* About this exercise
Reprint each record exactly. Pictures are not reprinted.
-----
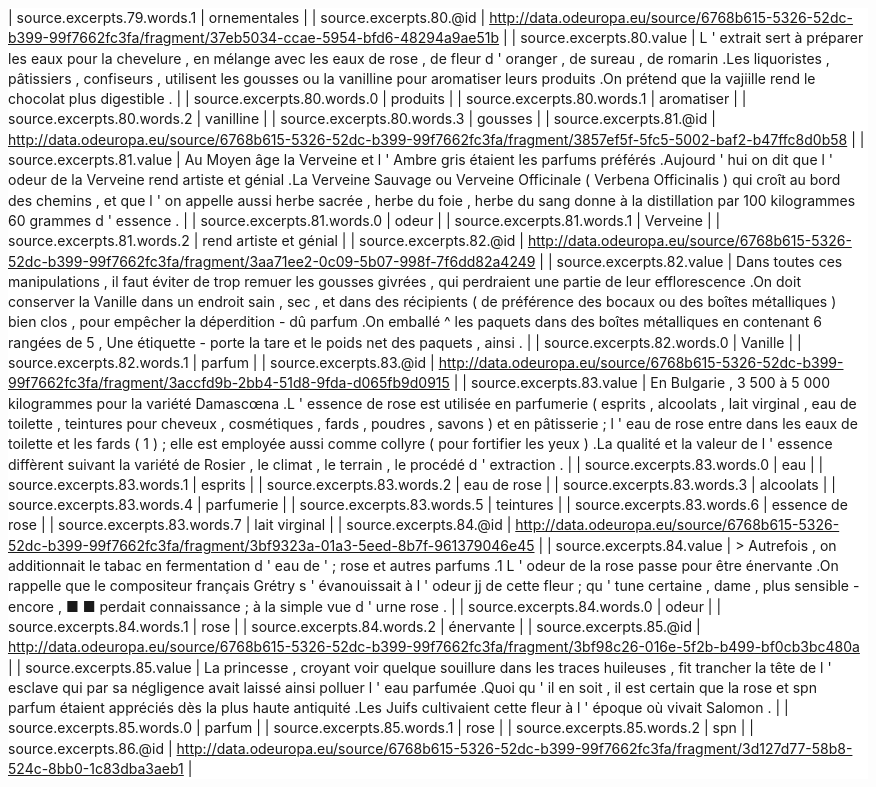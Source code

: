 | source.excerpts.79.words.1 | ornementales |
| source.excerpts.80.@id | http://data.odeuropa.eu/source/6768b615-5326-52dc-b399-99f7662fc3fa/fragment/37eb5034-ccae-5954-bfd6-48294a9ae51b |
| source.excerpts.80.value | L ' extrait sert à préparer les eaux pour la chevelure , en mélange avec les eaux de rose , de fleur d ' oranger , de sureau , de romarin .Les liquoristes , pâtissiers , confiseurs , utilisent les gousses ou la vanilline pour aromatiser leurs produits .On prétend que la vajiille rend le chocolat plus digestible . |
| source.excerpts.80.words.0 | produits |
| source.excerpts.80.words.1 | aromatiser |
| source.excerpts.80.words.2 | vanilline |
| source.excerpts.80.words.3 | gousses |
| source.excerpts.81.@id | http://data.odeuropa.eu/source/6768b615-5326-52dc-b399-99f7662fc3fa/fragment/3857ef5f-5fc5-5002-baf2-b47ffc8d0b58 |
| source.excerpts.81.value | Au Moyen âge la Verveine et l ' Ambre gris étaient les parfums préférés .Aujourd ' hui on dit que l ' odeur de la Verveine rend artiste et génial .La Verveine Sauvage ou Verveine Officinale ( Verbena Officinalis ) qui croît au bord des chemins , et que l ' on appelle aussi herbe sacrée , herbe du foie , herbe du sang donne à la distillation par 100 kilogrammes 60 grammes d ' essence . |
| source.excerpts.81.words.0 | odeur |
| source.excerpts.81.words.1 | Verveine |
| source.excerpts.81.words.2 | rend artiste et génial |
| source.excerpts.82.@id | http://data.odeuropa.eu/source/6768b615-5326-52dc-b399-99f7662fc3fa/fragment/3aa71ee2-0c09-5b07-998f-7f6dd82a4249 |
| source.excerpts.82.value | Dans toutes ces manipulations , il faut éviter de trop remuer les gousses givrées , qui perdraient une partie de leur efflorescence .On doit conserver la Vanille dans un endroit sain , sec , et dans des récipients ( de préférence des bocaux ou des boîtes métalliques ) bien clos , pour empêcher la déperdition - dû parfum .On emballé ^ les paquets dans des boîtes métalliques en contenant 6 rangées de 5 , Une étiquette - porte la tare et le poids net des paquets , ainsi . |
| source.excerpts.82.words.0 | Vanille |
| source.excerpts.82.words.1 | parfum |
| source.excerpts.83.@id | http://data.odeuropa.eu/source/6768b615-5326-52dc-b399-99f7662fc3fa/fragment/3accfd9b-2bb4-51d8-9fda-d065fb9d0915 |
| source.excerpts.83.value | En Bulgarie , 3 500 à 5 000 kilogrammes pour la variété Damascœna .L ' essence de rose est utilisée en parfumerie ( esprits , alcoolats , lait virginal , eau de toilette , teintures pour cheveux , cosmétiques , fards , poudres , savons ) et en pâtisserie ; l ' eau de rose entre dans les eaux de toilette et les fards ( 1 ) ; elle est employée aussi comme collyre ( pour fortifier les yeux ) .La qualité et la valeur de l ' essence diffèrent suivant la variété de Rosier , le climat , le terrain , le procédé d ' extraction . |
| source.excerpts.83.words.0 | eau |
| source.excerpts.83.words.1 | esprits |
| source.excerpts.83.words.2 | eau de rose |
| source.excerpts.83.words.3 | alcoolats |
| source.excerpts.83.words.4 | parfumerie |
| source.excerpts.83.words.5 | teintures |
| source.excerpts.83.words.6 | essence de rose |
| source.excerpts.83.words.7 | lait virginal |
| source.excerpts.84.@id | http://data.odeuropa.eu/source/6768b615-5326-52dc-b399-99f7662fc3fa/fragment/3bf9323a-01a3-5eed-8b7f-961379046e45 |
| source.excerpts.84.value | > Autrefois , on additionnait le tabac en fermentation d ' eau de ' ; rose et autres parfums .1 L ' odeur de la rose passe pour être énervante .On rappelle que le compositeur français Grétry s ' évanouissait à l ' odeur jj de cette fleur ; qu ' tune certaine , dame , plus sensible - encore , ■ ■ perdait connaissance ; à la simple vue d ' urne rose . |
| source.excerpts.84.words.0 | odeur |
| source.excerpts.84.words.1 | rose |
| source.excerpts.84.words.2 | énervante |
| source.excerpts.85.@id | http://data.odeuropa.eu/source/6768b615-5326-52dc-b399-99f7662fc3fa/fragment/3bf98c26-016e-5f2b-b499-bf0cb3bc480a |
| source.excerpts.85.value | La princesse , croyant voir quelque souillure dans les traces huileuses , fit trancher la tête de l ' esclave qui par sa négligence avait laissé ainsi polluer l ' eau parfumée .Quoi qu ' il en soit , il est certain que la rose et spn parfum étaient appréciés dès la plus haute antiquité .Les Juifs cultivaient cette fleur à l ' époque où vivait Salomon . |
| source.excerpts.85.words.0 | parfum |
| source.excerpts.85.words.1 | rose |
| source.excerpts.85.words.2 | spn |
| source.excerpts.86.@id | http://data.odeuropa.eu/source/6768b615-5326-52dc-b399-99f7662fc3fa/fragment/3d127d77-58b8-524c-8bb0-1c83dba3aeb1 |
-----
* Output for this task
Source code

: | source.excerpts.79.words.1 | ornementales |
| source.excerpts.80.@id | http://data.odeuropa.eu/source/6768b615-5326-52dc-b399-99f7662fc3fa/fragment/37eb5034-ccae-5954-bfd6-48294a9ae51b |
| source.excerpts.80.value | L ' extrait sert à préparer les eaux pour la chevelure , en mélange avec les eaux de rose , de fleur d ' oranger , de sureau , de romarin .Les liquoristes , pâtissiers , confiseurs , utilisent les gousses ou la vanilline pour aromatiser leurs produits .On prétend que la vajiille rend le chocolat plus digestible . |
| source.excerpts.80.words.0 | produits |
| source.excerpts.80.words.1 | aromatiser |
| source.excerpts.80.words.2 | vanilline |
| source.excerpts.80.words.3 | gousses |
| source.excerpts.81.@id | http://data.odeuropa.eu/source/6768b615-5326-52dc-b399-99f7662fc3fa/fragment/3857ef5f-5fc5-5002-baf2-b47ffc8d0b58 |
| source.excerpts.81.value | Au Moyen âge la Verveine et l ' Ambre gris étaient les parfums préférés .Aujourd ' hui on dit que l ' odeur de la Verveine rend artiste et génial .La Verveine Sauvage ou Verveine Officinale ( Verbena Officinalis ) qui croît au bord des chemins , et que l ' on appelle aussi herbe sacrée , herbe du foie , herbe du sang donne à la distillation par 100 kilogrammes 60 grammes d ' essence . |
| source.excerpts.81.words.0 | odeur |
| source.excerpts.81.words.1 | Verveine |
| source.excerpts.81.words.2 | rend artiste et génial |
| source.excerpts.82.@id | http://data.odeuropa.eu/source/6768b615-5326-52dc-b399-99f7662fc3fa/fragment/3aa71ee2-0c09-5b07-998f-7f6dd82a4249 |
| source.excerpts.82.value | Dans toutes ces manipulations , il faut éviter de trop remuer les gousses givrées , qui perdraient une partie de leur efflorescence .On doit conserver la Vanille dans un endroit sain , sec , et dans des récipients ( de préférence des bocaux ou des boîtes métalliques ) bien clos , pour empêcher la déperdition - dû parfum .On emballé ^ les paquets dans des boîtes métalliques en contenant 6 rangées de 5 , Une étiquette - porte la tare et le poids net des paquets , ainsi . |
| source.excerpts.82.words.0 | Vanille |
| source.excerpts.82.words.1 | parfum |
| source.excerpts.83.@id | http://data.odeuropa.eu/source/6768b615-5326-52dc-b399-99f7662fc3fa/fragment/3accfd9b-2bb4-51d8-9fda-d065fb9d0915 |
| source.excerpts.83.value | En Bulgarie , 3 500 à 5 000 kilogrammes pour la variété Damascœna .L ' essence de rose est utilisée en parfumerie ( esprits , alcoolats , lait virginal , eau de toilette , teintures pour cheveux , cosmétiques , fards , poudres , savons ) et en pâtisserie ; l ' eau de rose entre dans les eaux de toilette et les fards ( 1 ) ; elle est employée aussi comme collyre ( pour fortifier les yeux ) .La qualité et la valeur de l ' essence diffèrent suivant la variété de Rosier , le climat , le terrain , le procédé d ' extraction . |
| source.excerpts.83.words.0 | eau |
| source.excerpts.83.words.1 | esprits |
| source.excerpts.83.words.2 | eau de rose |
| source.excerpts.83.words.3 | alcoolats |
| source.excerpts.83.words.4 | parfumerie |
| source.excerpts.83.words.5 | teintures |
| source.excerpts.83.words.6 | essence de rose |
| source.excerpts.83.words.7 | lait virginal |
| source.excerpts.84.@id | http://data.odeuropa.eu/source/6768b615-5326-52dc-b399-99f7662fc3fa/fragment/3bf9323a-01a3-5eed-8b7f-961379046e45 |
| source.excerpts.84.value | > Autrefois , on additionnait le tabac en fermentation d ' eau de ' ; rose et autres parfums .1 L ' odeur de la rose passe pour être énervante .On rappelle que le compositeur français Grétry s ' évanouissait à l ' odeur jj de cette fleur ; qu ' tune certaine , dame , plus sensible - encore , ■ ■ perdait connaissance ; à la simple vue d ' urne rose . |
| source.excerpts.84.words.0 | odeur |
| source.excerpts.84.words.1 | rose |
| source.excerpts.84.words.2 | énervante |
| source.excerpts.85.@id | http://data.odeuropa.eu/source/6768b615-5326-52dc-b399-99f7662fc3fa/fragment/3bf98c26-016e-5f2b-b499-bf0cb3bc480a |
| source.excerpts.85.value | La princesse , croyant voir quelque souillure dans les traces huileuses , fit trancher la tête de l ' esclave qui par sa négligence avait laissé ainsi polluer l ' eau parfumée .Quoi qu ' il en soit , il est certain que la rose et spn parfum étaient appréciés dès la plus haute antiquité .Les Juifs cultivaient cette fleur à l ' époque où vivait Salomon . |
| source.excerpts.85.words.0 | parfum |
| source.excerpts.85.words.1 | rose |
| source.excerpts.85.words.2 | spn |
| source.excerpts.86.@id | http://data.odeuropa.eu/source/6768b615-5326-52dc-b399-99f7662fc3fa/fragment/3d127d77-58b8-524c-8bb0-1c83dba3aeb1 |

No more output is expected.